The user should edit the configuration file to specify directory names, indicate the sample and read fields from the sequence filenames, and specify other required pipeline parameters such as primer sequences, marker name, and whether or not pseudogene filtering should be run.

The user also needs to install the appropriate RDP-trained classifier (see below).
The user also needs to install the appropriate RDP-trained classifier (see Table 1 below).

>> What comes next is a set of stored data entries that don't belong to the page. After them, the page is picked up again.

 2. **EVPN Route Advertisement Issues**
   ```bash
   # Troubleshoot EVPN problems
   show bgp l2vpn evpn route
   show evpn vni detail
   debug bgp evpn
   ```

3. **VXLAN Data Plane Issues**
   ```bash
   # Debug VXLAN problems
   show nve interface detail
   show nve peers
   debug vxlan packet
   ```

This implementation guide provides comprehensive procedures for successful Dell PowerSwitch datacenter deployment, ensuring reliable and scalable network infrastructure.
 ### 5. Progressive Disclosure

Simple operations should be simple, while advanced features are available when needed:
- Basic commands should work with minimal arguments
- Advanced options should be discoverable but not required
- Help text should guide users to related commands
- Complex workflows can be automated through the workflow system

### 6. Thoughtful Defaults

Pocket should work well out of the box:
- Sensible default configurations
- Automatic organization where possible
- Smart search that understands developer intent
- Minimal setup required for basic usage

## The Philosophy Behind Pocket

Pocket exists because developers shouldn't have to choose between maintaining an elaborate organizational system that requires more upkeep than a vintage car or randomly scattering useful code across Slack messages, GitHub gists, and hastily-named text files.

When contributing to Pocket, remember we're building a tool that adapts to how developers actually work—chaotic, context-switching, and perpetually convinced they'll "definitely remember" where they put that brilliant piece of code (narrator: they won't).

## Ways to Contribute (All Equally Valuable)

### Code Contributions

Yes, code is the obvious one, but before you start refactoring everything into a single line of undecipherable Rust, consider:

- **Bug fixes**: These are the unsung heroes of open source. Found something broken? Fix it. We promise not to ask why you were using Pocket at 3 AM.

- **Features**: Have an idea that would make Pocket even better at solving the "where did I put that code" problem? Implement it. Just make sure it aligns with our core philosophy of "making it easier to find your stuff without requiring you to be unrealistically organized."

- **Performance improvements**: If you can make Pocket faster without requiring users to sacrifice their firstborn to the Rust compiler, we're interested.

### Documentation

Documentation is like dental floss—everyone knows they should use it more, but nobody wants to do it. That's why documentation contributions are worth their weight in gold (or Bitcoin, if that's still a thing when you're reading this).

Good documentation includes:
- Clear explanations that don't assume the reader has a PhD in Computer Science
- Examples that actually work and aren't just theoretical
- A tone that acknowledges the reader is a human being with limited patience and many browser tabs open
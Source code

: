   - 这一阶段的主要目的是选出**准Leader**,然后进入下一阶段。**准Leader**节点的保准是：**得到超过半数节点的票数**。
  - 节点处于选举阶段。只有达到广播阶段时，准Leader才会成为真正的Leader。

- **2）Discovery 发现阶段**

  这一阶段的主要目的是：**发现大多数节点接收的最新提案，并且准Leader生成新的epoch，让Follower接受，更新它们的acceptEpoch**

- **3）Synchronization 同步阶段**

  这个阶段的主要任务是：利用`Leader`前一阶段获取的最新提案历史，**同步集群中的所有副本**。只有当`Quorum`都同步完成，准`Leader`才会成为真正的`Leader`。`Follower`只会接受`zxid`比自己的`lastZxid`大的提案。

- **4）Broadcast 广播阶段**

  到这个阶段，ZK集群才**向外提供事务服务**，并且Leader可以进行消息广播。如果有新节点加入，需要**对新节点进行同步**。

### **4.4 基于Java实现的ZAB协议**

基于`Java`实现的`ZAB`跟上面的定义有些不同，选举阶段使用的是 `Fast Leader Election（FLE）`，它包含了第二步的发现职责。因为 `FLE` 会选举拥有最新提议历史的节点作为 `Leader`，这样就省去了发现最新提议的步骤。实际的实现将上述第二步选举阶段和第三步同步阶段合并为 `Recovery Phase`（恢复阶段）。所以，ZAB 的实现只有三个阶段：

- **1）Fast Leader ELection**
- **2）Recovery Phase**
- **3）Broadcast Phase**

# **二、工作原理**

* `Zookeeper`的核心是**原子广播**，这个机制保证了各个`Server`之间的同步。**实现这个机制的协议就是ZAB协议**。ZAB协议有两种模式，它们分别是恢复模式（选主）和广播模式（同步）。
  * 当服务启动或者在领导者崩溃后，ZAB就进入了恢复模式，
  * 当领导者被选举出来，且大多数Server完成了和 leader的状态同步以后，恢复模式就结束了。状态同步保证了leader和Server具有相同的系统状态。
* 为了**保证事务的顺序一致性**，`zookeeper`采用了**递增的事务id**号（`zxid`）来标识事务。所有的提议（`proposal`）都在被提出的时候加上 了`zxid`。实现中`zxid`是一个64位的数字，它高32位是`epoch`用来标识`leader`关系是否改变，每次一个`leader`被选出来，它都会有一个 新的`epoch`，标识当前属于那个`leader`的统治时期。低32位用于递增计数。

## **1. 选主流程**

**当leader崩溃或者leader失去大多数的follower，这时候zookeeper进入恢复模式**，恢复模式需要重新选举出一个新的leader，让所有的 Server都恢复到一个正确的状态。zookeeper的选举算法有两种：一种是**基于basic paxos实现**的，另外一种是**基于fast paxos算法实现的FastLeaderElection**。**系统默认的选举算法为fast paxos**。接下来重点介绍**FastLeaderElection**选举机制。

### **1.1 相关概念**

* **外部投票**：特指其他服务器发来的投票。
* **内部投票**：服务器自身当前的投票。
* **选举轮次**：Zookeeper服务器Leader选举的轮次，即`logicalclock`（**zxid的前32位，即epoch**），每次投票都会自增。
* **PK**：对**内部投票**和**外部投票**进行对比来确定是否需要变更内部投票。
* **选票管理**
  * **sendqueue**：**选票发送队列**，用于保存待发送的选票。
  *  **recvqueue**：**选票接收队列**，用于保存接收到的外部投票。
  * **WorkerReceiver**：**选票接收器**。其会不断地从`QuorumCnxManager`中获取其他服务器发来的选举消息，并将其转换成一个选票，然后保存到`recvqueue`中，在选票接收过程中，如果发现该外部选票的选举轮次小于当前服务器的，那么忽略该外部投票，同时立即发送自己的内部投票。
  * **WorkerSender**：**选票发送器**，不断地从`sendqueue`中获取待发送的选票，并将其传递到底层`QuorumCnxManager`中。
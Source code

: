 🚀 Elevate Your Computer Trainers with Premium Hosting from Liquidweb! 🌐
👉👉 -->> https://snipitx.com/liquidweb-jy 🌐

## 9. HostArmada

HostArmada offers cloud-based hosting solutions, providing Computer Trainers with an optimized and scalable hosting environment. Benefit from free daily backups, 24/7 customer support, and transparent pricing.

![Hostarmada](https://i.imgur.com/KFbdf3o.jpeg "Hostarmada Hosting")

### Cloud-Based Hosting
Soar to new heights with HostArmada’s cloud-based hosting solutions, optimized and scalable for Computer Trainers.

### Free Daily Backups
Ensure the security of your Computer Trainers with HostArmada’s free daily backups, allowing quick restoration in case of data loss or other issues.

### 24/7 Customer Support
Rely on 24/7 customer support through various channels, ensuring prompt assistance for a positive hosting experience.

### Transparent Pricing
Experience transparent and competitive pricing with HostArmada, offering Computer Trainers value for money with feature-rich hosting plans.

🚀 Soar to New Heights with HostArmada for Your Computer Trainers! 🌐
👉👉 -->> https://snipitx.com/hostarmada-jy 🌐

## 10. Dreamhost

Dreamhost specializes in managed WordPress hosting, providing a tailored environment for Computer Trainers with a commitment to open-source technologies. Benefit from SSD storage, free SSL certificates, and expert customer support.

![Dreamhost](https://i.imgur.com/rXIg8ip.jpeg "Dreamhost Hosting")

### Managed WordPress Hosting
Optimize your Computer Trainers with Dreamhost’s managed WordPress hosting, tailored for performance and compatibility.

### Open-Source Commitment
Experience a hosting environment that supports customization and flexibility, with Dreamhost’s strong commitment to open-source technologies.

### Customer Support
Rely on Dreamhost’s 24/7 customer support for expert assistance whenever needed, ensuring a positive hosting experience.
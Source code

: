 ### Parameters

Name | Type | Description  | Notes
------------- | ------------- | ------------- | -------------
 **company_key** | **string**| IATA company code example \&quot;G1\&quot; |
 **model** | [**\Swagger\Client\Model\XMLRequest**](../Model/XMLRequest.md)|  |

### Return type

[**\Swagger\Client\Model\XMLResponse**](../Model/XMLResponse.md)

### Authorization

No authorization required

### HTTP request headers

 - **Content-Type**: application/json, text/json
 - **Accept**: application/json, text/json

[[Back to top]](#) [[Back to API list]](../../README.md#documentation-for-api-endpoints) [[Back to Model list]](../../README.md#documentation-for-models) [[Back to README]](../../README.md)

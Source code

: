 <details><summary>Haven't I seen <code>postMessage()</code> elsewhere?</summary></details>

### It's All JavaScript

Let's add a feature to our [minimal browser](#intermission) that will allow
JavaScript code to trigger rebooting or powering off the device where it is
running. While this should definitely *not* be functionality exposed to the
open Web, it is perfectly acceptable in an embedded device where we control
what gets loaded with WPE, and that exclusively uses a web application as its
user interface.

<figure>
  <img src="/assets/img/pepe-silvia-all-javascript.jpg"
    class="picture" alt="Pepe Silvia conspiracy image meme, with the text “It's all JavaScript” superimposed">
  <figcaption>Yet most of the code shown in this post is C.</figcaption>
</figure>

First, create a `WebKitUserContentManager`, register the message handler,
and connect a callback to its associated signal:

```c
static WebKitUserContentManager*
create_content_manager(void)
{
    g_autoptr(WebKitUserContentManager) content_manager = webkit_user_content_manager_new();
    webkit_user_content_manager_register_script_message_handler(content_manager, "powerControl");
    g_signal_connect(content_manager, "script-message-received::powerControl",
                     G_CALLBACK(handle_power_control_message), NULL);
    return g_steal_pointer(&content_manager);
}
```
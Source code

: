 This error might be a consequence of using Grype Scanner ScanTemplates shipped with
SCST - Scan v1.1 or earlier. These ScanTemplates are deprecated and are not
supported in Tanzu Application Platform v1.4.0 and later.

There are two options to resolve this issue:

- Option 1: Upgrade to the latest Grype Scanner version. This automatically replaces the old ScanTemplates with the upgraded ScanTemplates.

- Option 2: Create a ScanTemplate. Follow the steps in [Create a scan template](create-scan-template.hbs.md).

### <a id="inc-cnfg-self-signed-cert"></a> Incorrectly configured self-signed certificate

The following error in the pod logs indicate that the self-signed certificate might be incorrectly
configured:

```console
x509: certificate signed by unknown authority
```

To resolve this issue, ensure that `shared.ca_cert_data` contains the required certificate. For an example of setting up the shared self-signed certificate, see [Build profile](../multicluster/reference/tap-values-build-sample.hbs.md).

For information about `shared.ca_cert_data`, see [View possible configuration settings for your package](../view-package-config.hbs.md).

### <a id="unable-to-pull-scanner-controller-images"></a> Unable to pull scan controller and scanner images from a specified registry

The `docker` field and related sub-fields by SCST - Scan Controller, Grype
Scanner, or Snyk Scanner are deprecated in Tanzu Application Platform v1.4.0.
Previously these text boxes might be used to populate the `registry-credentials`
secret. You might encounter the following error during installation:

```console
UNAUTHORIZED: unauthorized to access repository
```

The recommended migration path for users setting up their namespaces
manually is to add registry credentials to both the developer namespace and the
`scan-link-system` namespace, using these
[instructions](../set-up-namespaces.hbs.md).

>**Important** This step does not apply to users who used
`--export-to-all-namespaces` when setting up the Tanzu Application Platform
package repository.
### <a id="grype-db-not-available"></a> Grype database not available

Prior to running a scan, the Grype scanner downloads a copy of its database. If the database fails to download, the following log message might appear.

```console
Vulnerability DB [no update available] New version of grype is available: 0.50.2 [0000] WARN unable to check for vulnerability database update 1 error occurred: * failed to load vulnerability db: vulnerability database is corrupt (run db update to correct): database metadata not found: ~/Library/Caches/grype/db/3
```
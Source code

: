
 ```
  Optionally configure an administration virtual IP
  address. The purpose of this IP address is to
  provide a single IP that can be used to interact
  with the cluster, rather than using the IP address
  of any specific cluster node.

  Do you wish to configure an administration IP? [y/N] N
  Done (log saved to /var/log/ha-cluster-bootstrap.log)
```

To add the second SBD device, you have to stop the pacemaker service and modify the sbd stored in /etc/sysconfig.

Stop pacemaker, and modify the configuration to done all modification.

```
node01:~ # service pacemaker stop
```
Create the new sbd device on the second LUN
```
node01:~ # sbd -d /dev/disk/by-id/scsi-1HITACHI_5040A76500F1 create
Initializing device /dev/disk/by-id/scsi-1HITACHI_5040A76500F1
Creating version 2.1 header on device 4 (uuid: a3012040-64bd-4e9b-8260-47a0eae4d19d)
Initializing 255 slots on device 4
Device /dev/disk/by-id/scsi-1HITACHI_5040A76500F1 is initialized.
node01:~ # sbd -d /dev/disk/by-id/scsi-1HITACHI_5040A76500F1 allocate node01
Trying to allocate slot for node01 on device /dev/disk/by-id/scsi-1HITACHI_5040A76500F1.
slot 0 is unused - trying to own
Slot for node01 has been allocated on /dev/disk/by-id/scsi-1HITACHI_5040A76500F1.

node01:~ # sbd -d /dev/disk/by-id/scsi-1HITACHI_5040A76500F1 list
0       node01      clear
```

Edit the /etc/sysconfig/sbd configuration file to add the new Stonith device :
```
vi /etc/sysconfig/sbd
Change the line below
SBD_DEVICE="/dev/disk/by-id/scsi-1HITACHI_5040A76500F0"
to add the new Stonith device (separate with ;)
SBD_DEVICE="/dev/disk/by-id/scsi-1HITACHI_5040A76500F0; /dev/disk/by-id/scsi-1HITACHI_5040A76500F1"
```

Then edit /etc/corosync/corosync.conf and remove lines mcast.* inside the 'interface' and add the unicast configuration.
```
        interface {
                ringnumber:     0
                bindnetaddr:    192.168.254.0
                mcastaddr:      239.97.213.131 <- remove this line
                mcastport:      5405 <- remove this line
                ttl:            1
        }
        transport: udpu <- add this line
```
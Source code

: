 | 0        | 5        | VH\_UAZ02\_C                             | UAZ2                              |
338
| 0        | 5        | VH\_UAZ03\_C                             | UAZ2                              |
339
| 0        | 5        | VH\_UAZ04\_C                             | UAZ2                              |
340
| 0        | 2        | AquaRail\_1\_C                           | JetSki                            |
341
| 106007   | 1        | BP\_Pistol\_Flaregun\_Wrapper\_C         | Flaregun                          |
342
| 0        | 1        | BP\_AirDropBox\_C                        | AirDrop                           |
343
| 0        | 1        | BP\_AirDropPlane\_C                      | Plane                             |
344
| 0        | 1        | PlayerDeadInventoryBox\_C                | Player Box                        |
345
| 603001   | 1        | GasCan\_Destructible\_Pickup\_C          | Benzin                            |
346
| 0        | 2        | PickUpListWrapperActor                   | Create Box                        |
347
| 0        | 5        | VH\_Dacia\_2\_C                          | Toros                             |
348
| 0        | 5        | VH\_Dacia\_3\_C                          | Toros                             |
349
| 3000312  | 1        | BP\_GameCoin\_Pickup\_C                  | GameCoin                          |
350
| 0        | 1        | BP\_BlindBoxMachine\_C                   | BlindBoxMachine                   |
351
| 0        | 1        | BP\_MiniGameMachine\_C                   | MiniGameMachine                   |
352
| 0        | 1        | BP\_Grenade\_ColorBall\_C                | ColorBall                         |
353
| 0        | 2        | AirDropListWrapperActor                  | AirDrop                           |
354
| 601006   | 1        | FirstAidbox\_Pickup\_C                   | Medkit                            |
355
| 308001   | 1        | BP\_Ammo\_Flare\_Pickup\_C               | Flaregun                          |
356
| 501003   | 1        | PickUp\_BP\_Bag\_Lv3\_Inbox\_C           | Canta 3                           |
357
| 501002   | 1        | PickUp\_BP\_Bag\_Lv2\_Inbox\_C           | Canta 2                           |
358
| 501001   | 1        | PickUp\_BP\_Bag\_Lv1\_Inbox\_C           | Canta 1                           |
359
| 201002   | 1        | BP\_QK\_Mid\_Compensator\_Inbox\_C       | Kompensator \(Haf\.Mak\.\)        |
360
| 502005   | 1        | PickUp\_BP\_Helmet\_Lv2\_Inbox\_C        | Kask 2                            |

The snakefile describes the pipeline itself and normally does not need to be edited in any way. The pipeline begins with raw paired-end Illumina MiSeq fastq.gz files. Reads are paired. Primers are trimmed. All the samples are pooled for a global analysis. Reads are dereplicated, denoised, and chimeric sequences are removed producing a reference set of denoised exact sequence variants (ESVs). At this step, the pipeline diverges into several paths: an ITS specific dataflow, a regular dataflow, and a pseudogene filtering dataflow. For ITS sequences, flanking rRNA gene regions are removed then they are taxonomically assigned. For the regular pipeline, the denoised ESVs are taxonomically assigned using the RDP classifier. If a protein coding marker is being processed, such as rbcL, then denoised ESVs are translated and the longest open reading frames (ORFs) are retained. Obvious pseudogenes, or sequences with errors, are identified as outliers with unusually short or long sequence lengths. If COI is being processed denoised ESVs are translated and the longest ORFs are subjected to hidden Markov model (HMM) profile analysis. Obvious pseudogenes, or sequences with errors, are identified as outliers with unusually short HMM scores.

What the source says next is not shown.